Using neighbor interpolation method, (x_i, y_i) and (x_j,y_j) it is the sample pair that initial data is concentrated, stochastical sampling obtains from data It arriving, x is image pattern, and y is its corresponding label, and λ belongs to [0,1], It is newly-generated sample It is right.

3. a kind of method based on deep learning air remote sensing target detection according to claim 1, which is characterized in that step The rapid 2 building deep neural network, specifically:

Network structure based on ResNet, first first down-sampling operation of cancellation ResNet, eliminates maximum pond, uses convolution It operates to carry out down-sampling, the convolution kernel in ResNet is replaced, so that wisp information is retained, to improve detector to small And the detection performance of the target of dense distribution；Secondly, batch normalization is added in a network, data is made to become mean value 0, standard deviation For 1 distribution；Also, promote learning rate；Deep neural network model is trained.

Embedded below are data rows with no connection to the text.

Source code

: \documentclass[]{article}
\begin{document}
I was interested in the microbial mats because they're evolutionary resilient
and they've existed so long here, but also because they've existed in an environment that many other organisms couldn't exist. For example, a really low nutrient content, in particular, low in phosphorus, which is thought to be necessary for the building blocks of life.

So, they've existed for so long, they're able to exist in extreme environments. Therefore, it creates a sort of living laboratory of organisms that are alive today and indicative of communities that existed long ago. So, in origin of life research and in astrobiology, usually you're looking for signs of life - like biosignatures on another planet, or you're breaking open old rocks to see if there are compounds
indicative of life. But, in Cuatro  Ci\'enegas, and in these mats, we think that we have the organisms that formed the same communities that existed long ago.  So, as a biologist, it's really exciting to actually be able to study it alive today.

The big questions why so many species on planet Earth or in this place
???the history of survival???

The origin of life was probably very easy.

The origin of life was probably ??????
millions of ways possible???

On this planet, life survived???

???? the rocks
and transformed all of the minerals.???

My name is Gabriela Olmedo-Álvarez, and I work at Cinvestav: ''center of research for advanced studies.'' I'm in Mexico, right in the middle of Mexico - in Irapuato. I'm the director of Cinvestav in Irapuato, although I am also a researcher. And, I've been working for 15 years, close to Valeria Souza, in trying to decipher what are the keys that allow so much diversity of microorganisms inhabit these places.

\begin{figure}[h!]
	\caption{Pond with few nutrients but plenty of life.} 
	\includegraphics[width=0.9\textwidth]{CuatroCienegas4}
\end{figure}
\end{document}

4. the method for deep learning air remote sensing target detection according to claim 1, which is characterized in that described in step 3 Test process includes:

Using the deep neural network constructed in the Airborne Data Classification collection and step 2 built in step 1, carry out end to end Test:

1) picture to be detected is inputted, picture is input in sorter network to obtain various sizes of Feature Mapping；

2) wherein six layers of characteristic pattern is extracted, each point 6 different scale of construction respectively on these characteristic patterns are big later Small encirclement frame, is then detected and is classified respectively, and multiple encirclement frames are generated；

3) different characteristic figure encirclement frame obtained is removed a part overlapping or not just with non-maxima suppression method True encirclement frame generates final encirclement frame set；

4) result is evaluated and tested, FN: is judged as negative sample, but be in fact positive sample；FP: being judged as positive sample, but It in fact is negative sample；TN: being judged as negative sample, in fact and negative sample；TP: it is judged as positive sample, in fact It is card sample；It calculates accuracy rate P=TP/ (TP+FP), calculates recall rate R=TP/ (TP+FN).